Thursday, 26 May 2011

The growth cycle of a technology.

Where are we in the development cycle of the electric car? Can we look at other technologies and decide how mature the electric car is? A model for technology development might be:

1) Initial work by dedicated visionaries. Building and improvising many parts.

2) High cost, early models. Rich mans toy stage. Techniques and components are borrowed from existing technologies. Profits are starting to be made.

3) Volume, mass production. Huge industrial base. Ongoing development is cross fertilised from helper technologies. The technology is so significant that the base product inspires developments that enhance other technologies.

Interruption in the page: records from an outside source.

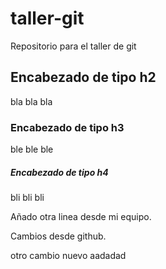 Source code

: # taller-git

Repositorio para el taller de git

## Encabezado de tipo h2

bla bla bla

### Encabezado de tipo h3

ble ble ble

##### Encabezado de tipo h4

bli bli bli

Añado otra linea desde mi equipo.

Cambios desde github.


otro cambio nuevo aadadad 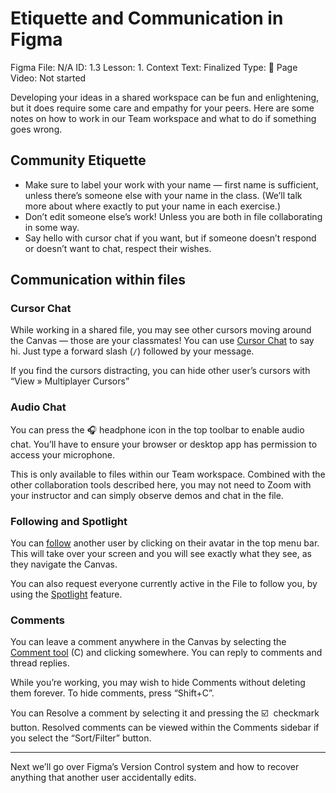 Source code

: # Etiquette and Communication in Figma

Figma File: N/A
ID: 1.3
Lesson: 1. Context
Text: Finalized
Type: 📄 Page 
Video: Not started

Developing your ideas in a shared workspace can be fun and enlightening, but it does require some care and empathy for your peers. Here are some notes on how to work in our Team workspace and what to do if something goes wrong. 

## Community Etiquette

- Make sure to label your work with your name — first name is sufficient, unless there’s someone else with your name in the class. (We’ll talk more about where exactly to put your name in each exercise.)
- Don’t edit someone else’s work! Unless you are both in file collaborating in some way.
- Say hello with cursor chat if you want, but if someone doesn’t respond or doesn’t want to chat, respect their wishes.

## Communication within files

### Cursor Chat

While working in a shared file, you may see other cursors moving around the Canvas — those are your classmates! You can use [Cursor Chat](https://help.figma.com/hc/en-us/articles/4403130802199-Use-cursor-chat-in-Figma-design) to say hi. Just type a forward slash (`/`) followed by your message. 

If you find the cursors distracting, you can hide other user’s cursors with “View » Multiplayer Cursors”

### Audio Chat

You can press the 🎧 headphone icon in the top toolbar to enable audio chat. You’ll have to ensure your browser or desktop app has permission to access your microphone. 

This is only available to files within our Team workspace. Combined with the other collaboration tools described here, you may not need to Zoom with your instructor and can simply observe demos and chat in the file.

### Following and Spotlight

You can [follow](https://help.figma.com/hc/en-us/articles/360040322673-Follow-collaborators-in-a-file) another user by clicking on their avatar in the top menu bar. This will take over your screen and you will see exactly what they see, as they navigate the Canvas. 

You can also request everyone currently active in the File to follow you, by using the [Spotlight](https://help.figma.com/hc/en-us/articles/5025214483351) feature. 

### Comments

You can leave a comment anywhere in the Canvas by selecting the [Comment tool](https://help.figma.com/hc/en-us/articles/360041068574-Add-comments-to-files) (C) and clicking somewhere. You can reply to comments and thread replies. 

While you’re working, you may wish to hide Comments without deleting them forever. To hide comments, press “Shift+C”.

You can Resolve a comment by selecting it and pressing the ☑️  checkmark button. Resolved comments can be viewed within the Comments sidebar if you select the “Sort/Filter” button. 

---

Next we’ll go over Figma’s Version Control system and how to recover anything that another user accidentally edits.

The combustion engined car and commercial passenger aviation are at stage 3. Cars are now universal and mass air travel is trivially cheap. By comparison, personal flight technology, today only available in owner flown helicopters, is still a largely impractical, expensive way for millionaires to kill themselves.  This technology is still at stage 2, the rich man's toy stage.

Universal communication, cellphones etc is well into stage 3. It too had a rich mans toy stage. Back in the 1960s it was possible to have a car telephone installed, if you were rich enough. Even thought the technology was little different to a police radio, with a telephone operator to dial through your connection to a landline phone, the basic need, for continuous, on demand communications was being realised.

When an existing solution is already in use a new technology has to be very good indeed before it can replace it. In the 1930s a couple of visionaries, one in Germany and one in England, developed the gas turbine jet engine. They came up with a technological step change so great that it was eventually worth while designing brand new aircraft and much new infrastructure to best exploit it.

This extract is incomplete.